Мастерица виноватых взоров,
Маленьких держательница плеч!
Усмирен мужской опасный норов,
Не звучит утопленница-речь.
Ходят рыбы, рдея плавниками,
Раздувая жабры: на, возьми!
Их, бесшумно охающих ртами,
Полухлебом плоти накорми.
Мы не рыбы красно- золотые,
Наш обычай сестринский таков:
В теплом теле ребрышки худые
И напрасный влажный блеск зрачков.
Маком бровки мечен путь опасный.
Что же мне, как янычару, люб
Этот крошечный, летуче- красный,
Этот жалкий полумесяц губ?..
Не серчай, турчанка дорогая:
Я с тобой в глухой мешок зашьюсь,
Твои речи темные глотая,
За тебя кривой воды напьюсь.
Ты, Мария, – гибнущим подмога,
Надо смерть предупредить – уснуть.
Я стою у твердого порога.
Уходи, уйди, еще побудь.
Я как прочел вот это «Мастерица виноватых взоров», просто лишился дара речи. Читаешь и буквально падаешь внутри себя. «Виноватые взоры» – это один из способов скрытого женского кокетства, причем не буквального, не пошлого, не вульгарного. Но она в нем именно мастерица! Это очень здо́рово подмечено.

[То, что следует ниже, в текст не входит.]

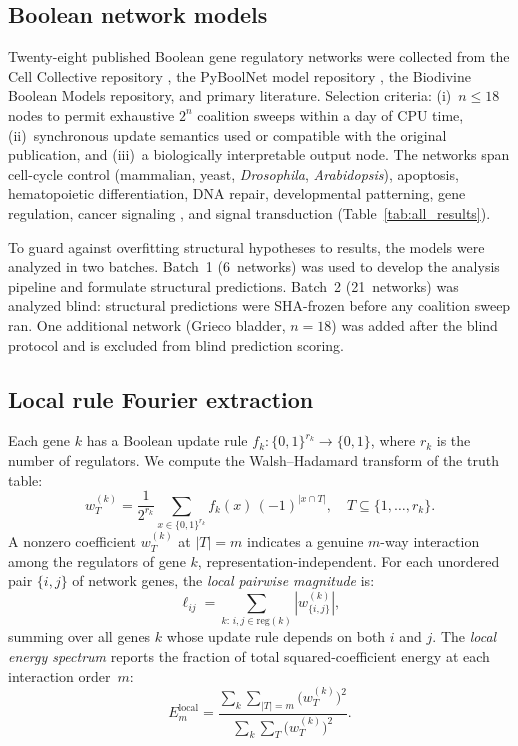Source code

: \documentclass[10pt]{article}
\begin{document}
\subsection{Boolean network models}
\label{sec:models}

Twenty-eight published Boolean gene regulatory networks were collected
from the Cell Collective repository \citep{helikar2012cell}, the
PyBoolNet model repository \citep{klarner2017pyboolnet}, the Biodivine
Boolean Models repository, and primary literature. Selection criteria:
(i)~$n \leq 18$ nodes to permit exhaustive $2^n$ coalition sweeps
within a day of CPU time, (ii)~synchronous update semantics used or
compatible with the original publication, and (iii)~a biologically
interpretable output node. The networks span cell-cycle control
(mammalian, yeast, \emph{Drosophila}, \emph{Arabidopsis}), apoptosis,
hematopoietic differentiation, DNA repair, developmental patterning,
gene regulation, cancer signaling \citep{grieco2013integrative},
and signal transduction (Table~\ref{tab:all_results}).

To guard against overfitting structural hypotheses to results, the
models were analyzed in two batches. Batch~1 (6~networks) was used to
develop the analysis pipeline and formulate structural predictions.
Batch~2 (21~networks) was analyzed blind: structural predictions were
SHA-frozen before any coalition sweep ran. One additional network (Grieco bladder,
$n = 18$) was added after the blind protocol and is excluded from
blind prediction scoring.


\subsection{Local rule Fourier extraction}
\label{sec:local-fourier}

Each gene $k$ has a Boolean update rule $f_k\colon \{0,1\}^{r_k}
\to \{0,1\}$, where $r_k$ is the number of regulators. We compute
the Walsh--Hadamard transform of the truth table:
%
\begin{equation}
\label{eq:local-wht}
w_T^{(k)} = \frac{1}{2^{r_k}} \sum_{x \in \{0,1\}^{r_k}} f_k(x)\,(-1)^{|x \cap T|},
\quad T \subseteq \{1, \ldots, r_k\}.
\end{equation}
%
A nonzero coefficient $w_T^{(k)}$ at $|T| = m$ indicates a genuine
$m$-way interaction among the regulators of gene $k$,
representation-independent. For each unordered pair $\{i,j\}$ of
network genes, the \emph{local pairwise magnitude} is:
%
\begin{equation}
\label{eq:local-pair}
\ell_{ij} = \sum_{k:\, i,j \in \mathrm{reg}(k)} |w_{\{i,j\}}^{(k)}|,
\end{equation}
%
summing over all genes $k$ whose update rule depends on both $i$ and
$j$. The \emph{local energy spectrum} reports the fraction of total
squared-coefficient energy at each interaction order~$m$:
%
\begin{equation}
\label{eq:local-spectrum}
E_m^{\mathrm{local}} = \frac{\sum_k \sum_{|T|=m} \bigl(w_T^{(k)}\bigr)^2}
{\sum_k \sum_T \bigl(w_T^{(k)}\bigr)^2}.
\end{equation}
\end{document}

Поэтому и «усмирен мужской опасный норов», это понятно, узнаваемо. Но дальше вдруг загадка – «не звучит утопленница-речь». Ты как будто спотыкаешься. Почему вдруг речь – утопленница? Потому что утопленница эта молчит? Потому что речи нет? Почему дальше «ходят рыбы, рдея плавниками, раздувая жабры…»? Что это, откуда взялось? В этом небольшом стихотворении постоянно меняется образная система, меняется шифр. И дальше «…маком бровки мечен путь опасный. Что же мне, как янычару, люб этот крошечный летуче-красный, этот жалкий полумесяц губ». Дико чувственно, а при этом снова поменялась образная система. И вот уже янычар – турецкий воин, за ним возникает «полумесяц губ», то есть мусульманский религиозный символ, и дальше «не серчай, турчанка дорогая». Потом «за тебя кривой воды напьюсь», что имеется в виду? Сдохнуть можно, какие стихи! Но понять их, объяснить почти невозможно…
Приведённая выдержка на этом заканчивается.